WHAT YOU WILL DO: Among the lines of the data, copy those that hold "Canada".

DATASET ENTRIES:
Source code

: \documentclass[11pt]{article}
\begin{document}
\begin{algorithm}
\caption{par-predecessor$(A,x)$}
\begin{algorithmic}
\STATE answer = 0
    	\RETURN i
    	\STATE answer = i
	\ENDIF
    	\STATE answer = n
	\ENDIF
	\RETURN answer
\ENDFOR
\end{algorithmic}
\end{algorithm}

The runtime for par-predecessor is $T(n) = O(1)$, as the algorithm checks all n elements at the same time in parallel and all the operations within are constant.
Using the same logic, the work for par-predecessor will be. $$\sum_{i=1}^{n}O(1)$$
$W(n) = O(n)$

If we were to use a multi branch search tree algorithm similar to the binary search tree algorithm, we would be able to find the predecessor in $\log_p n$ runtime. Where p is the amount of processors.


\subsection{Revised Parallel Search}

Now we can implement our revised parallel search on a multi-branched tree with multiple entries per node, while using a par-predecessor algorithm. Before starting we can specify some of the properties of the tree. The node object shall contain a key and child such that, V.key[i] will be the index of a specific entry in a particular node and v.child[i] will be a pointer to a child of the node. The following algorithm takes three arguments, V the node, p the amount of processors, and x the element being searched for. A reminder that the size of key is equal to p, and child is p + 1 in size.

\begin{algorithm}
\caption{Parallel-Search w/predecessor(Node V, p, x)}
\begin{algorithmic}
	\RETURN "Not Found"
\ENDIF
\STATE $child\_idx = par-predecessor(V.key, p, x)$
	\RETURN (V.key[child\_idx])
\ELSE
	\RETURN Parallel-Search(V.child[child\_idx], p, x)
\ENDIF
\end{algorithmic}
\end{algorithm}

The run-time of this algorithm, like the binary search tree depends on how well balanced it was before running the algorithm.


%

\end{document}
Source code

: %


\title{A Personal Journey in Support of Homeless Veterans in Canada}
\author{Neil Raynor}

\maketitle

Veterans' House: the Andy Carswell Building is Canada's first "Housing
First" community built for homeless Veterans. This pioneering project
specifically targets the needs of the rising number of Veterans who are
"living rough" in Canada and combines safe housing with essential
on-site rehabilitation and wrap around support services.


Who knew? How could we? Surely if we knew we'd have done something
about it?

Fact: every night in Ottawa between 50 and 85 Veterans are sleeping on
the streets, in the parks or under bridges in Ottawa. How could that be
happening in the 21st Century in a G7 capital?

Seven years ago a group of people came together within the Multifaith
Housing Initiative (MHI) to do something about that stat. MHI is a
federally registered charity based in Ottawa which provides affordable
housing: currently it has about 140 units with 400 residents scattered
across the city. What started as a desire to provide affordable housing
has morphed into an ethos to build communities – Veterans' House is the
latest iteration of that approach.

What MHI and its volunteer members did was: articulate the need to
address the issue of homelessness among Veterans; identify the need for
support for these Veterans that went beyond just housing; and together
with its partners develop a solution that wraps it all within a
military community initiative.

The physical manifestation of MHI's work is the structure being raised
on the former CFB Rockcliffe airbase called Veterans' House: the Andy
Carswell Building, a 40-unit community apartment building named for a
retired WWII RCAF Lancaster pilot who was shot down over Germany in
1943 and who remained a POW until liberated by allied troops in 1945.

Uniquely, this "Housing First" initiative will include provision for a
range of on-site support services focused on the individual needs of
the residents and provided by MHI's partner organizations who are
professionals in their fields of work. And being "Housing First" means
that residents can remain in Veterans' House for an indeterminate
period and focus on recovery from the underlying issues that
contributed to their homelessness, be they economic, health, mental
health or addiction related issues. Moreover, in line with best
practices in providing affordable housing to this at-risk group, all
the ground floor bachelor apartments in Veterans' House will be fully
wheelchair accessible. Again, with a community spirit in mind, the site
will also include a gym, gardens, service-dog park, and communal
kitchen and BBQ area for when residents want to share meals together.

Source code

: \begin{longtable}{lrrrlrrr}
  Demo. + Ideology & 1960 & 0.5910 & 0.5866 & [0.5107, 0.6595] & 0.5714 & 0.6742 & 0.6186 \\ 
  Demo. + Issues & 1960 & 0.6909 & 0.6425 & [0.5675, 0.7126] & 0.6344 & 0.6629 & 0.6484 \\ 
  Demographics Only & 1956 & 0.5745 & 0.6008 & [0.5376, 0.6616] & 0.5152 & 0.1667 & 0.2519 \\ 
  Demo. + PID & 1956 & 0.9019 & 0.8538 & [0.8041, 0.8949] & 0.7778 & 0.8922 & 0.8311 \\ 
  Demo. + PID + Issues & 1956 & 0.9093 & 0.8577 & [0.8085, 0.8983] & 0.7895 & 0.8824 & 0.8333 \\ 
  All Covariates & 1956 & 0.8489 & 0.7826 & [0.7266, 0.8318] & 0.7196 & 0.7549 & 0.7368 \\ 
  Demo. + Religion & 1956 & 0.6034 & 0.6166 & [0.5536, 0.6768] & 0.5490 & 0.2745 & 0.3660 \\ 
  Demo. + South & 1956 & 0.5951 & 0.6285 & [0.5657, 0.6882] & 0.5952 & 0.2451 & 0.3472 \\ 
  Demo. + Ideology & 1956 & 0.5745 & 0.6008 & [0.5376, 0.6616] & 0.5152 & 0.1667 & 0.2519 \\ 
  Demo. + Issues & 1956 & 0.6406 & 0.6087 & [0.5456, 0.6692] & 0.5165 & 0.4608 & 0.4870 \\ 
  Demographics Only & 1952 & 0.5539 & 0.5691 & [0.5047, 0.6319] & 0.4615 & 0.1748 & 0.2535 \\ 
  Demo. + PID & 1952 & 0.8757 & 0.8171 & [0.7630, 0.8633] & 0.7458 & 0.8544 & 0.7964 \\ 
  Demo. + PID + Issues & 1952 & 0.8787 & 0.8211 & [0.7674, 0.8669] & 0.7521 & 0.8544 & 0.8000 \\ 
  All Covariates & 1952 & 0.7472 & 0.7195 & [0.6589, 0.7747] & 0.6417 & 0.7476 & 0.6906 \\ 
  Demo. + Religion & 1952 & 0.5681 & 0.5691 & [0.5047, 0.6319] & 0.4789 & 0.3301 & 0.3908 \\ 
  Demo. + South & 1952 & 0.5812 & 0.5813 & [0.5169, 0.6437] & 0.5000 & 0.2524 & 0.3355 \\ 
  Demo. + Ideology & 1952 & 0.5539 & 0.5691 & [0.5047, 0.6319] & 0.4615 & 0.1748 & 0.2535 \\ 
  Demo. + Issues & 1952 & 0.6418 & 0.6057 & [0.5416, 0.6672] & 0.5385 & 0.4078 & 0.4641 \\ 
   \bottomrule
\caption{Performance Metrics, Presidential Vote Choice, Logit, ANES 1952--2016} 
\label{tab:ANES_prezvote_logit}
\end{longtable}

ANSWER BELOW:
\title{A Personal Journey in Support of Homeless Veterans in Canada}
Veterans' House: the Andy Carswell Building is Canada's first "Housing
"living rough" in Canada and combines safe housing with essential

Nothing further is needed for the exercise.